* WORK INSTRUCTION: Transcribe exactly the line containing "para simplificar nuestra" and every line after it, through the end of the records below.

(Dataset entries)
########################################

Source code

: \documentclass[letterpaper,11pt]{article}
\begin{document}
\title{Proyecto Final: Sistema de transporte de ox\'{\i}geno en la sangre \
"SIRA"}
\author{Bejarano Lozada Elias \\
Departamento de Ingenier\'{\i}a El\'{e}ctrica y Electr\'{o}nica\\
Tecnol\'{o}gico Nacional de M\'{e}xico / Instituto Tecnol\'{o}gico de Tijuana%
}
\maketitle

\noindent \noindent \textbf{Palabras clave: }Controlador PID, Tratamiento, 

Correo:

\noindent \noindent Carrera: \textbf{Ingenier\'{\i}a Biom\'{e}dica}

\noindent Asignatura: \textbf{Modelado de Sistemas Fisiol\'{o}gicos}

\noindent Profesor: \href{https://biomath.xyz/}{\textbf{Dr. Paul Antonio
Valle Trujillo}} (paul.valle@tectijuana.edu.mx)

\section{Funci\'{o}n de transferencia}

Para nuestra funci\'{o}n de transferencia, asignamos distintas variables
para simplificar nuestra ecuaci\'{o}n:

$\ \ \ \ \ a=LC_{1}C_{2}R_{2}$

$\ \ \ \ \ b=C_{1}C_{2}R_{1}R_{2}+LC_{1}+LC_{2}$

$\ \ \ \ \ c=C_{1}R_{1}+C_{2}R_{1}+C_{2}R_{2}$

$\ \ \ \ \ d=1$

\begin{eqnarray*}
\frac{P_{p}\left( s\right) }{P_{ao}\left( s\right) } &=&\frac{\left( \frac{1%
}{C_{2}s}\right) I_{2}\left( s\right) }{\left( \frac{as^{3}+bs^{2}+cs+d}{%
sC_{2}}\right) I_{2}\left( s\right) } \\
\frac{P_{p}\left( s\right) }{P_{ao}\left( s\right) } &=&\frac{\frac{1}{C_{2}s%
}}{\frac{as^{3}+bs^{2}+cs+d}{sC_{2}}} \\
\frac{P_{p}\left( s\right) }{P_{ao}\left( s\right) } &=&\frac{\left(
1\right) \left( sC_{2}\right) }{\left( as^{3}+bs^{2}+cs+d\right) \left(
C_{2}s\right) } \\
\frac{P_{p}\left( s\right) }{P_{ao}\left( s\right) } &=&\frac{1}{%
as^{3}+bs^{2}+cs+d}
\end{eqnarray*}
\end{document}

########################################

* TASK RESULT:
para simplificar nuestra ecuaci\'{o}n:

$\ \ \ \ \ a=LC_{1}C_{2}R_{2}$

$\ \ \ \ \ b=C_{1}C_{2}R_{1}R_{2}+LC_{1}+LC_{2}$

$\ \ \ \ \ c=C_{1}R_{1}+C_{2}R_{1}+C_{2}R_{2}$

$\ \ \ \ \ d=1$

\begin{eqnarray*}
\frac{P_{p}\left( s\right) }{P_{ao}\left( s\right) } &=&\frac{\left( \frac{1%
}{C_{2}s}\right) I_{2}\left( s\right) }{\left( \frac{as^{3}+bs^{2}+cs+d}{%
sC_{2}}\right) I_{2}\left( s\right) } \\
\frac{P_{p}\left( s\right) }{P_{ao}\left( s\right) } &=&\frac{\frac{1}{C_{2}s%
}}{\frac{as^{3}+bs^{2}+cs+d}{sC_{2}}} \\
\frac{P_{p}\left( s\right) }{P_{ao}\left( s\right) } &=&\frac{\left(
1\right) \left( sC_{2}\right) }{\left( as^{3}+bs^{2}+cs+d\right) \left(
C_{2}s\right) } \\
\frac{P_{p}\left( s\right) }{P_{ao}\left( s\right) } &=&\frac{1}{%
as^{3}+bs^{2}+cs+d}
\end{eqnarray*}
\end{document}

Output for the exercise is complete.